1. The problem statement, all variables and given/known data The height of a helicopter above the ground is given by h is in meter and t is in seconds. After 2.00 s, the helicopter releases a small mailbag. How long after its release does the mailbag reach the ground? 2. Relevant equations v_{xf}= v_{xi}+a_{x}*t v_{x,avg}= (v_{xi} +v_{xf})/2 x_{f}=x_{i}+1/2(v_{xi} +v_{xf})*t x_{f}=x_{i}+v_{xi}*t+1/2a*t^{2} v_{xf}^{2}= v_{xi}^{2}+2*a(x_{f}-x_{i}) 3. The attempt at a solution What I did was put 2 sec into the height equation, then use the above bolded equation, where i put the constant of gravit as the acceleration and v_{xi} as 0 and x_{i} as h(2) and x_{f} as 0, but the webassign online says i got it wrong and i did it like 5 times. Can someone tell me their thought process and the answer? Thanks!
Why put in 2? Is there something you left out of the problem statement? The time is given directly by h = 1/2*g*t^{2}
Sorry, the equation given was h=3.00t^{3} I put in 2 seconds to find the height at which the helicopter releases the mailbag, and then put in that height as x_{i}.
h = 3* t^{3}? Whoa. That's a whole other ocean. It's got a vertical velocity component up as well as being in free fall. What do you figure is the vertical velocity when it is released?
From that equation it would. dy/dt (vertical velocity) is certainly positive. Does the problem say anything other than that it is just released. Are taking derivatives something you are supposed to be able to do in this course? Do you know how to take dy/dt of y = 3 t^{3} ?
No, everything that I stated in the first post is all the info I have. The course im taking is a calculus based class, and I have already taken calc 3 and diff EQ, so yea i know how to take derivatives. But in class all we have been really using so far are just the formulas that I gave in the first post. If I did use dh/dt, where dh/dt= 9t^{2}, then I guess I could use one of the forumlas where I could use v_{f}, but i still am confused.
OK then great. That's what your vertical velocity is. dh/dt = V_{y} = 9t^{2} and at 2 seconds that value is your upward velocity.

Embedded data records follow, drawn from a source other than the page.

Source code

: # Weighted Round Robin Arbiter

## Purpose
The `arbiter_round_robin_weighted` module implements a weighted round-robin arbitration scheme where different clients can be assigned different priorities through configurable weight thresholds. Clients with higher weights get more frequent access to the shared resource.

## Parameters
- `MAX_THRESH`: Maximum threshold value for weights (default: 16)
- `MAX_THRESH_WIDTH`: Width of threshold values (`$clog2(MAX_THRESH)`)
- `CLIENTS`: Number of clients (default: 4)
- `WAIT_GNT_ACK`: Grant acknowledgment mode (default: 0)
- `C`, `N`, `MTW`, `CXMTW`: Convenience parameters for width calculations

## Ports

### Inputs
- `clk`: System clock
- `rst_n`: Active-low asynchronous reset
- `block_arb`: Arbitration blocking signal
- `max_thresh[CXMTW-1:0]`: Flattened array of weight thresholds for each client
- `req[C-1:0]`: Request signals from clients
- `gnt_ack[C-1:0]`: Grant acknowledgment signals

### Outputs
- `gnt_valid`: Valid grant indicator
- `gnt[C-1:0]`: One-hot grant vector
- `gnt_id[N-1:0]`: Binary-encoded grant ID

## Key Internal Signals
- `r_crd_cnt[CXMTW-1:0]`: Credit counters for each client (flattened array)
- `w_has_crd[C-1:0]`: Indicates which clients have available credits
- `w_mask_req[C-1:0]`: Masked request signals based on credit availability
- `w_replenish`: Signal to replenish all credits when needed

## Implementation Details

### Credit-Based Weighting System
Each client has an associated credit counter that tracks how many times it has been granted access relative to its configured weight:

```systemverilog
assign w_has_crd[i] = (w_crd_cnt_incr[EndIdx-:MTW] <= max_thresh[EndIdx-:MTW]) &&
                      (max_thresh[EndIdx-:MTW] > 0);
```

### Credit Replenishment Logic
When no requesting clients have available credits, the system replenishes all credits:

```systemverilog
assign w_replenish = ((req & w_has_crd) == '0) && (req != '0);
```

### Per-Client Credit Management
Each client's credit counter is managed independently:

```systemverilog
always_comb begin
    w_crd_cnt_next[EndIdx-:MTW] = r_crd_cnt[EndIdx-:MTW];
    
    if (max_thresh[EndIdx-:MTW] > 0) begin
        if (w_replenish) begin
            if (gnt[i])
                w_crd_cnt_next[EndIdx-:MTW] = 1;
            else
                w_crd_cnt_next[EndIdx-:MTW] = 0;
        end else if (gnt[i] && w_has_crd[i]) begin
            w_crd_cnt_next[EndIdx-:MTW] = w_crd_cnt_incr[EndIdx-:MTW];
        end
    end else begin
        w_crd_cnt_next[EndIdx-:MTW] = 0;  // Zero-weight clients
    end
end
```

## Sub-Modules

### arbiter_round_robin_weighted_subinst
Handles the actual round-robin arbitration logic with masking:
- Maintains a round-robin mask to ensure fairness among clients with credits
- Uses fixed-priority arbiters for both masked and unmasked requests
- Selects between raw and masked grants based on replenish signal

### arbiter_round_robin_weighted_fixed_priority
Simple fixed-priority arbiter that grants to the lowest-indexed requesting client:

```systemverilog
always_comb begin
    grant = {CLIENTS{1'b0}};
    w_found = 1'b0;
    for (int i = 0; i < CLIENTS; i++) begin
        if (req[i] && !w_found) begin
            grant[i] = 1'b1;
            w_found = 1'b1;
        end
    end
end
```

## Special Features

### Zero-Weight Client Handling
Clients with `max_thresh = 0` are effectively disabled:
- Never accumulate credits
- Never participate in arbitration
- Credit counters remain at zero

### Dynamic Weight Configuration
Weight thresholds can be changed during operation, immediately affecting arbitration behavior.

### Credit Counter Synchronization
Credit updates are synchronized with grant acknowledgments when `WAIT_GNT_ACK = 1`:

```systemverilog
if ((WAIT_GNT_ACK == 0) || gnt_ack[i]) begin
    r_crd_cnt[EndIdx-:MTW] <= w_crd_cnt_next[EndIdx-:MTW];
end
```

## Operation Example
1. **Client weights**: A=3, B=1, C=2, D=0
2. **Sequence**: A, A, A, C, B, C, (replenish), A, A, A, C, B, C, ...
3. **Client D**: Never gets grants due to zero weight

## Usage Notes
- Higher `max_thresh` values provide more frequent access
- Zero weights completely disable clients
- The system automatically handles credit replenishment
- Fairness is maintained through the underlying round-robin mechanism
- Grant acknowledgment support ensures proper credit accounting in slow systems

Figure then the height that it will continue to go up. V^{2}/(2*a) = Y That gives you it's maximum height (when you add the height it was dropped at). But you need time. So figure from the first calculated height how long it took. Y = 1/2 a* t^{2} That's time to max height after release. Now take the total height and put it in the same equation again and you have the time to fall. Time up + time down = total time. VoilĂ .

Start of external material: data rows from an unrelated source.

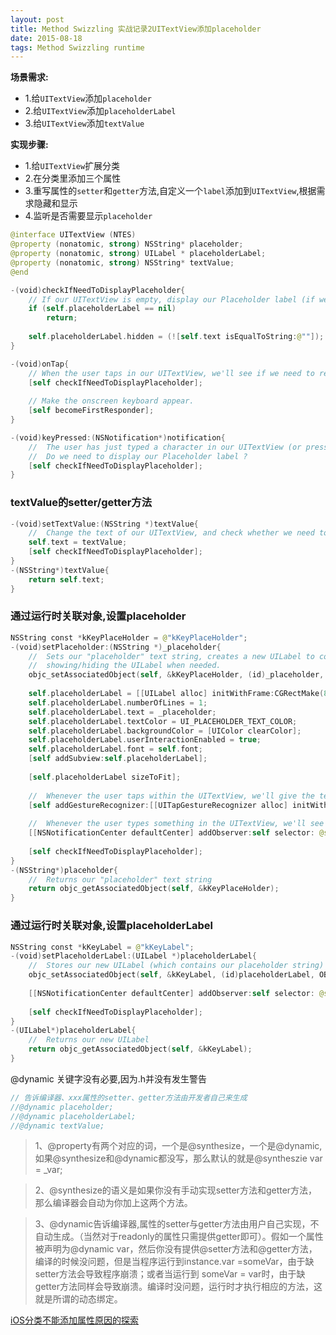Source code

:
 ```yaml
---
layout: post
title: Method Swizzling 实战记录2UITextView添加placeholder
date: 2015-08-18
tags: Method Swizzling runtime
---
```


**场景需求:**
- 1.给`UITextView`添加`placeholder`
- 2.给`UITextView`添加`placeholderLabel`
- 3.给`UITextView`添加`textValue`

**实现步骤:**
- 1.给`UITextView`扩展分类
- 2.在分类里添加三个属性
- 3.重写属性的`setter`和`getter`方法,自定义一个`label`添加到`UITextView`,根据需求隐藏和显示
- 4.监听是否需要显示`placeholder `

```swift
@interface UITextView (NTES)
@property (nonatomic, strong) NSString* placeholder;
@property (nonatomic, strong) UILabel * placeholderLabel;
@property (nonatomic, strong) NSString* textValue;
@end
```


```swift
-(void)checkIfNeedToDisplayPlaceholder{
    // If our UITextView is empty, display our Placeholder label (if we have one)
    if (self.placeholderLabel == nil)
        return;
    
    self.placeholderLabel.hidden = (![self.text isEqualToString:@""]);
}

-(void)onTap{
    // When the user taps in our UITextView, we'll see if we need to remove the placeholder text.
    [self checkIfNeedToDisplayPlaceholder];
    
    // Make the onscreen keyboard appear.
    [self becomeFirstResponder];
}

-(void)keyPressed:(NSNotification*)notification{
    //  The user has just typed a character in our UITextView (or pressed the delete key).
    //  Do we need to display our Placeholder label ?
    [self checkIfNeedToDisplayPlaceholder];
}
```

### textValue的setter/getter方法
```swift
-(void)setTextValue:(NSString *)textValue{
    //  Change the text of our UITextView, and check whether we need to display the placeholder.
    self.text = textValue;
    [self checkIfNeedToDisplayPlaceholder];
}
-(NSString*)textValue{
    return self.text;
}
```

### 通过运行时关联对象,设置placeholder
```swift
NSString const *kKeyPlaceHolder = @"kKeyPlaceHolder";
-(void)setPlaceholder:(NSString *)_placeholder{
    //  Sets our "placeholder" text string, creates a new UILabel to contain it, and modifies our UITextView to cope with
    //  showing/hiding the UILabel when needed.
    objc_setAssociatedObject(self, &kKeyPlaceHolder, (id)_placeholder, OBJC_ASSOCIATION_RETAIN_NONATOMIC);
    
    self.placeholderLabel = [[UILabel alloc] initWithFrame:CGRectMake(8, 8, 0, 0)];
    self.placeholderLabel.numberOfLines = 1;
    self.placeholderLabel.text = _placeholder;
    self.placeholderLabel.textColor = UI_PLACEHOLDER_TEXT_COLOR;
    self.placeholderLabel.backgroundColor = [UIColor clearColor];
    self.placeholderLabel.userInteractionEnabled = true;
    self.placeholderLabel.font = self.font;
    [self addSubview:self.placeholderLabel];
    
    [self.placeholderLabel sizeToFit];
    
    //  Whenever the user taps within the UITextView, we'll give the textview the focus, and hide the placeholder if necessary.
    [self addGestureRecognizer:[[UITapGestureRecognizer alloc] initWithTarget:self action:@selector(onTap)]];
    
    //  Whenever the user types something in the UITextView, we'll see if we need to hide/show the placeholder label.
    [[NSNotificationCenter defaultCenter] addObserver:self selector: @selector(keyPressed:) name:UITextViewTextDidChangeNotification object:nil];
    
    [self checkIfNeedToDisplayPlaceholder];
}
-(NSString*)placeholder{
    //  Returns our "placeholder" text string
    return objc_getAssociatedObject(self, &kKeyPlaceHolder);
}
```

### 通过运行时关联对象,设置placeholderLabel
```swift
NSString const *kKeyLabel = @"kKeyLabel";
-(void)setPlaceholderLabel:(UILabel *)placeholderLabel{
    //  Stores our new UILabel (which contains our placeholder string)
    objc_setAssociatedObject(self, &kKeyLabel, (id)placeholderLabel, OBJC_ASSOCIATION_RETAIN_NONATOMIC);
    
    [[NSNotificationCenter defaultCenter] addObserver:self selector: @selector(keyPressed:) name:UITextViewTextDidChangeNotification object:nil];
    
    [self checkIfNeedToDisplayPlaceholder];
}
-(UILabel*)placeholderLabel{
    //  Returns our new UILabel
    return objc_getAssociatedObject(self, &kKeyLabel);
}
```

@dynamic 关键字没有必要,因为.h并没有发生警告
```swift
// 告诉编译器、xxx属性的setter、getter方法由开发者自己来生成
//@dynamic placeholder;
//@dynamic placeholderLabel;
//@dynamic textValue;
```

>1、@property有两个对应的词，一个是@synthesize，一个是@dynamic,如果@synthesize和@dynamic都没写，那么默认的就是@syntheszie var = _var;

>2、@synthesize的语义是如果你没有手动实现setter方法和getter方法，那么编译器会自动为你加上这两个方法。

>3、@dynamic告诉编译器,属性的setter与getter方法由用户自己实现，不自动生成。（当然对于readonly的属性只需提供getter即可）。假如一个属性被声明为@dynamic var，然后你没有提供@setter方法和@getter方法，编译的时候没问题，但是当程序运行到instance.var =someVar，由于缺setter方法会导致程序崩溃；或者当运行到 someVar = var时，由于缺getter方法同样会导致崩溃。编译时没问题，运行时才执行相应的方法，这就是所谓的动态绑定。

[iOS分类不能添加属性原因的探索](https://www.jianshu.com/p/935142af6a47)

But what does that have to do with dropping the bag? If you said that at 2 sec thats my value of the upward velocity, so then that is v_{i}. So to find where the bag reaches its maximum height, v= 0. So the upward velocity at 2 sec is 36 m/s, so to find the time where the bag reaches the maximum height, you have to use v_{yf}=v_{yi}+a_{y}t. When i do that I get t =3.67 sec. But then how do I find the maximum height? Am i in the right direction?